Unabridged Audiobook
Nice narration that keeps the story going. But the ending is a little too bittersweet
Not my ideal genre so it was hard for me to get into, but I could find the premise compelling. The narrator certainly helped.
"The Life" is interesting primarily because its protagonist Nora realistically captures the arrogance, ignorance, and rapid shifts from absolute decisiveness to panicked regret of teenage thinking. Nora demands change but cannot anticipate any consequence, takes hard-line positions that collapse almost instantly when she faces the prospect of humiliation, and insists on what is best for all people but bristles under anything but full personal autonomy. She regularly wonders if she is being stupid (almost always, yes) and keeps key information from people with shocking frequency even as the stakes grow higher. There is a villain figure so villainous as to be a caricature (apparently the only person of such temperament in their society). There's a clever foil/ally who is made gender-ambiguous for no discernible reason except to introduce pronoun confusion (e.g. "looking back to see if they are following" might mean just this one person or all of those fleeing), and another friend who plays a minor role, plus a whole crop of supporting characters who don't matter at all despite lots of recurrent focus. But this is Nora's story.

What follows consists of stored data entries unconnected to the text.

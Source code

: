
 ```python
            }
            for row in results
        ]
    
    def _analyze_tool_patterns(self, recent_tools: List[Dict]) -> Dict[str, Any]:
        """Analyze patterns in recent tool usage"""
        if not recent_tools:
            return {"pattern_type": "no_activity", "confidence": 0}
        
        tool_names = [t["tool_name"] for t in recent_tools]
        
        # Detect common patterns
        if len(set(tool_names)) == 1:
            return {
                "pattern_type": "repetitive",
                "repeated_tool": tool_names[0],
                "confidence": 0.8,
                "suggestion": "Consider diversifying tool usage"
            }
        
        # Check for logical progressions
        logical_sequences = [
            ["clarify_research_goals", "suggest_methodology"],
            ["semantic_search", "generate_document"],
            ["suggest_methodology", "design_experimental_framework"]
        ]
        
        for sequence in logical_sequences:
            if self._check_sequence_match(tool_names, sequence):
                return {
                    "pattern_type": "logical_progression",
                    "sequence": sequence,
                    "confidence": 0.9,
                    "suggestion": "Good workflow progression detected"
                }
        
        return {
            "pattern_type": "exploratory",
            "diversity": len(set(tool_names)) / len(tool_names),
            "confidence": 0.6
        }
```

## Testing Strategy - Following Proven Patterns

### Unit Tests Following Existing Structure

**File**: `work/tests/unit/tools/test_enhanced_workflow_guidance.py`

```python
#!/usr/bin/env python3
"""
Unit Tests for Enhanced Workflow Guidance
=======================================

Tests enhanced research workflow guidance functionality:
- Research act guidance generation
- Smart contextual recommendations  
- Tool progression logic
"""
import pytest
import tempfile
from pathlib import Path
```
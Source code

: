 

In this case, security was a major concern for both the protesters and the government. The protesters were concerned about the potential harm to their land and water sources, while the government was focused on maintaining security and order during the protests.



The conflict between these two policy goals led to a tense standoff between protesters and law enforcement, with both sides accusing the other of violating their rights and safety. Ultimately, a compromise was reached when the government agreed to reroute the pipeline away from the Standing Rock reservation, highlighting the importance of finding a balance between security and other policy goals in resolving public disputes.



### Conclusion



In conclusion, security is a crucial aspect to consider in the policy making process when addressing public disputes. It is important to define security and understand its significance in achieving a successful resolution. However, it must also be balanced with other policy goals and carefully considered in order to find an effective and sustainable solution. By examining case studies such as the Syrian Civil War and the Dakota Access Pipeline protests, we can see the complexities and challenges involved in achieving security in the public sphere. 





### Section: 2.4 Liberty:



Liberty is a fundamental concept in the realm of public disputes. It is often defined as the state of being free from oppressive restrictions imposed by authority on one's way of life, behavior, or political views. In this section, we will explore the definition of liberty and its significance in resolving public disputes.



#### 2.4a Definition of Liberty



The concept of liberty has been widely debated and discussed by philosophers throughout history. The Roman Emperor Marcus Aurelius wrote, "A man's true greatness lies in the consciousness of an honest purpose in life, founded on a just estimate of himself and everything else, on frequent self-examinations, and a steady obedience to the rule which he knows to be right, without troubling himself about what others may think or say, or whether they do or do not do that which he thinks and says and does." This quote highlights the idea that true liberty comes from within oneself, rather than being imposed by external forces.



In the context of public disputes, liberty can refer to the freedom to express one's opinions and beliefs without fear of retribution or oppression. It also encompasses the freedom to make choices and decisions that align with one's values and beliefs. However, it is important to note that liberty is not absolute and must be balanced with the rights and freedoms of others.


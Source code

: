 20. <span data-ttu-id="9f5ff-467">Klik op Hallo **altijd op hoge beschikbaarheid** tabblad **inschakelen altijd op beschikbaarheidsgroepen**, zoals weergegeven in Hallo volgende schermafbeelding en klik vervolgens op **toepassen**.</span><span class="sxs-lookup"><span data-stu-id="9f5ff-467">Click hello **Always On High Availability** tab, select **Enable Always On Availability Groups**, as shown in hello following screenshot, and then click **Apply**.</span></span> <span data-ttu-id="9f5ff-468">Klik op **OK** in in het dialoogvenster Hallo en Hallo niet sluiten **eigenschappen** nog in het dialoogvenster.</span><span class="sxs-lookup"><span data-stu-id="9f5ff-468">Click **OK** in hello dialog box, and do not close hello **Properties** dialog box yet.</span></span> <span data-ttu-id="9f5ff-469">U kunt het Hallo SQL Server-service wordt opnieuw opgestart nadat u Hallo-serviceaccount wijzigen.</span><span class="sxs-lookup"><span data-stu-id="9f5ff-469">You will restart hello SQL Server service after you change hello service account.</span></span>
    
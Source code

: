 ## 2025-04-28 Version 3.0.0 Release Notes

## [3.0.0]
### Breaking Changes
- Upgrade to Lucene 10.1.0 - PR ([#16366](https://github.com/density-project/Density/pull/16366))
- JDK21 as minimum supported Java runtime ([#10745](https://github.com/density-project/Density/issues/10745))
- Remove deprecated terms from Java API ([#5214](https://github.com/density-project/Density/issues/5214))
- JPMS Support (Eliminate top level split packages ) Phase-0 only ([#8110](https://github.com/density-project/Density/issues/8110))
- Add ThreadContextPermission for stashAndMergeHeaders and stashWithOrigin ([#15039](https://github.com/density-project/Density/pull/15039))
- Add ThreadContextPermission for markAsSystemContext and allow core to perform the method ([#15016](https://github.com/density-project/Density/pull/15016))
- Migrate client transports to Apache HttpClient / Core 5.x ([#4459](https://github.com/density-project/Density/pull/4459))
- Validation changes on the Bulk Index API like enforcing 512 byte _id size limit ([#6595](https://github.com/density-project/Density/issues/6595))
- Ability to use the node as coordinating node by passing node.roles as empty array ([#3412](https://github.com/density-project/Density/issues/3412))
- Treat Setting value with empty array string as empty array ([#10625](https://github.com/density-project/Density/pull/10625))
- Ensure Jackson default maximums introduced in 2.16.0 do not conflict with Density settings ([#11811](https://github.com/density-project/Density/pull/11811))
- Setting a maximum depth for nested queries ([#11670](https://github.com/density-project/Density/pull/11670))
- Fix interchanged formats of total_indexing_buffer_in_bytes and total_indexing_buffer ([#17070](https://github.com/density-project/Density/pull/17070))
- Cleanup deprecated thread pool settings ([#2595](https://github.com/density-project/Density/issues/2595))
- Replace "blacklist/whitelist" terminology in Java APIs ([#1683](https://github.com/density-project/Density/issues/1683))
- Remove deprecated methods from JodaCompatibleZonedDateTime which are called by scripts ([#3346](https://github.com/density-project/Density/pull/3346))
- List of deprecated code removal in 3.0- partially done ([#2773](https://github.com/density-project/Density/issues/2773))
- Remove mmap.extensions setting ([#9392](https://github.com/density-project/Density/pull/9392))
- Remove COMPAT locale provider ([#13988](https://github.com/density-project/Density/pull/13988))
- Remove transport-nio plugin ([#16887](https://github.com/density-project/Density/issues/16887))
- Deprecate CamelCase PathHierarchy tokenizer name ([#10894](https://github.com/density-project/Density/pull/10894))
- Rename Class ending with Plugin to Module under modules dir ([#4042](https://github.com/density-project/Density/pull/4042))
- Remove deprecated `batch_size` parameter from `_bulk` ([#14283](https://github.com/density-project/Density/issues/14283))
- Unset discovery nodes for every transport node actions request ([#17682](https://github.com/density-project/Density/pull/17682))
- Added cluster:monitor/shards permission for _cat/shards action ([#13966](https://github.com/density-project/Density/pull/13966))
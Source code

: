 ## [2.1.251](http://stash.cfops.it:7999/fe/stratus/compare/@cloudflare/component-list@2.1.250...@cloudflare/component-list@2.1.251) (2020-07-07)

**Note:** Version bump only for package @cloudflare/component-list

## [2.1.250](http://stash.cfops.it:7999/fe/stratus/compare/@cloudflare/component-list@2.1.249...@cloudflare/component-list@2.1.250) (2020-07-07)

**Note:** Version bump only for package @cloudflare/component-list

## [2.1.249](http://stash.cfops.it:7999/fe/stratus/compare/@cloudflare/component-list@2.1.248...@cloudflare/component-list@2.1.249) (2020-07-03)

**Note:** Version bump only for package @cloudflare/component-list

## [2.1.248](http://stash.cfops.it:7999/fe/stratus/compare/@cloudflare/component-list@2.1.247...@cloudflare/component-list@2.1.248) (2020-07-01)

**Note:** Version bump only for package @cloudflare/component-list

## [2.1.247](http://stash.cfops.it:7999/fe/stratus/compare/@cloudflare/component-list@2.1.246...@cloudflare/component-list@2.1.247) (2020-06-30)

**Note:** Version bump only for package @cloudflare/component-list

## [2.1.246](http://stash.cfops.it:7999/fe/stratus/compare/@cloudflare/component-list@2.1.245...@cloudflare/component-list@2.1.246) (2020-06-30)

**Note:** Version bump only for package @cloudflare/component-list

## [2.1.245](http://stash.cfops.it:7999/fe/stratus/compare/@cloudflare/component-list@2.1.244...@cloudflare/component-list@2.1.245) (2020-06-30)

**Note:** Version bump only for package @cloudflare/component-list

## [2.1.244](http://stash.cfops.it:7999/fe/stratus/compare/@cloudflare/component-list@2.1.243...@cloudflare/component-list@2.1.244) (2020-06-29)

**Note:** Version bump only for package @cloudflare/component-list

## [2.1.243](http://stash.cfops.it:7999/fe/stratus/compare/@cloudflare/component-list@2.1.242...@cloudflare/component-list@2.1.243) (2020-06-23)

She sets the pace; she makes everything endlessly more complicated with her poor reasoning, bad judgment, and questionable revelations. Even at the very end, it all reduces to what Nora wants to be true, without any reason to think she is on the right track. If asked, she would doubtless reply as she does so often in the text, "...but I don't care." I enjoyed this book up to a point. Early on, it's interesting. As the story progresses, it becomes more and more dependent on Nora's rapid shifts in values and her flat-out unwillingness to accept that there are consequences to actions, either for herself or others. The story indulges her by ensuring there never are, even at the very end. Nora just gets to do what she wants, secure in satisfaction that nothing ever really can go wrong because nothing ever does. That might be a very good immersion in the worldview of the passionate, confident, empowered teenagers of upper-middle income families. For the parents, or probably teens from less indulgent circumstances, I suspect it will fall flat.